- EXERCISE PROMPT
Report each line from the data below that holds the word "Mean".

*** Opening DATA FOR ANALYSIS ***

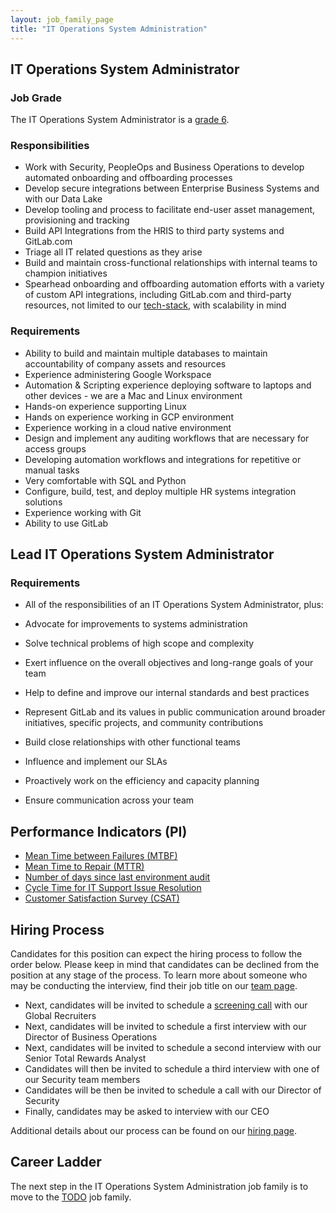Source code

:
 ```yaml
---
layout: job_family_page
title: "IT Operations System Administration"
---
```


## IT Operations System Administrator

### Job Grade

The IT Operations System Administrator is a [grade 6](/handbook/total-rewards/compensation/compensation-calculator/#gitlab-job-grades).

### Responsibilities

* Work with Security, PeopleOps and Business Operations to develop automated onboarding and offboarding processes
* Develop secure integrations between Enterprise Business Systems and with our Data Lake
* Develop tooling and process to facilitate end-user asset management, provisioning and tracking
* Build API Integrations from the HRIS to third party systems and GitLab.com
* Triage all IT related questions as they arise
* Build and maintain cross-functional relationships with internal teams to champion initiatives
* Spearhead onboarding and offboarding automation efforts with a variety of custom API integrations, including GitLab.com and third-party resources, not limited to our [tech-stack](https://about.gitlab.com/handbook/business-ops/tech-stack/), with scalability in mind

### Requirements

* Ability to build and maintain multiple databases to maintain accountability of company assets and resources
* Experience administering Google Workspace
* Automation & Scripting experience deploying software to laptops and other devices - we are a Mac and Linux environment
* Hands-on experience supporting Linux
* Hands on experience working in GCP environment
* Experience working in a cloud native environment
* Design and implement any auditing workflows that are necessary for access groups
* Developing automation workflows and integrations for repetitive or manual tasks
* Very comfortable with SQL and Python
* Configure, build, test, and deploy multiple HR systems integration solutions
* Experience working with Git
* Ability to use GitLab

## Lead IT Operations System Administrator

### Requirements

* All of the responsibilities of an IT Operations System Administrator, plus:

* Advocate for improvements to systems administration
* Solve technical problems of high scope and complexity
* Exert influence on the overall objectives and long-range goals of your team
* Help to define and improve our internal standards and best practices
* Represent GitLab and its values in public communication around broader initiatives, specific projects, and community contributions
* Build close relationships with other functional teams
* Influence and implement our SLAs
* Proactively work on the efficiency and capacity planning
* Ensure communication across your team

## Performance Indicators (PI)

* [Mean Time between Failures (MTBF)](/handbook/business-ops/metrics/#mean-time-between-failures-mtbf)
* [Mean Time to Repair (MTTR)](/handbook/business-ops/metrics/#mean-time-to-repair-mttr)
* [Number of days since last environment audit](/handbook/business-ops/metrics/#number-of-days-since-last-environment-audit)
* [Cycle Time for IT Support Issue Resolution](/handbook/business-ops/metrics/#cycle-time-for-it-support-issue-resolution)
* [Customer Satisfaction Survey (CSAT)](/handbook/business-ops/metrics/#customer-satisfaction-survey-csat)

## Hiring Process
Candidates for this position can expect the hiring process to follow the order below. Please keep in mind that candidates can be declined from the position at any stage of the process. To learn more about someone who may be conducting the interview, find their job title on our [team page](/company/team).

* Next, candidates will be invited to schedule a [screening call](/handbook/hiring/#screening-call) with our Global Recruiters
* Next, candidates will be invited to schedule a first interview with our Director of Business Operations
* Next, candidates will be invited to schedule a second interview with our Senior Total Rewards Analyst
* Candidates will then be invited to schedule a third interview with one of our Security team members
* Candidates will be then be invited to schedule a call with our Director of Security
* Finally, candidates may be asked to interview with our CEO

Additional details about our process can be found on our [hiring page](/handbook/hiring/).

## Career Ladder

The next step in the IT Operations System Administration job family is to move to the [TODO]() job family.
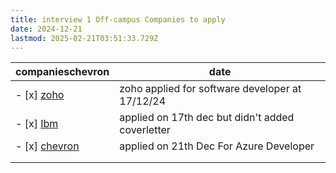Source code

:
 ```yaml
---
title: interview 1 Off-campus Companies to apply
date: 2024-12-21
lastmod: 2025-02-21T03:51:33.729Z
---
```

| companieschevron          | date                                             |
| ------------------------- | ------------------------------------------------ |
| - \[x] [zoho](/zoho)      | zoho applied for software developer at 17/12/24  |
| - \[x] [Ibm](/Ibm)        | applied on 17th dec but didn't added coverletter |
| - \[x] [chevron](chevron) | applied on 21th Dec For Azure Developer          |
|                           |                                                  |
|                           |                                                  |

*** Closing DATA FOR ANALYSIS ***

- OUTPUT
* [Mean Time between Failures (MTBF)](/handbook/business-ops/metrics/#mean-time-between-failures-mtbf)
* [Mean Time to Repair (MTTR)](/handbook/business-ops/metrics/#mean-time-to-repair-mttr)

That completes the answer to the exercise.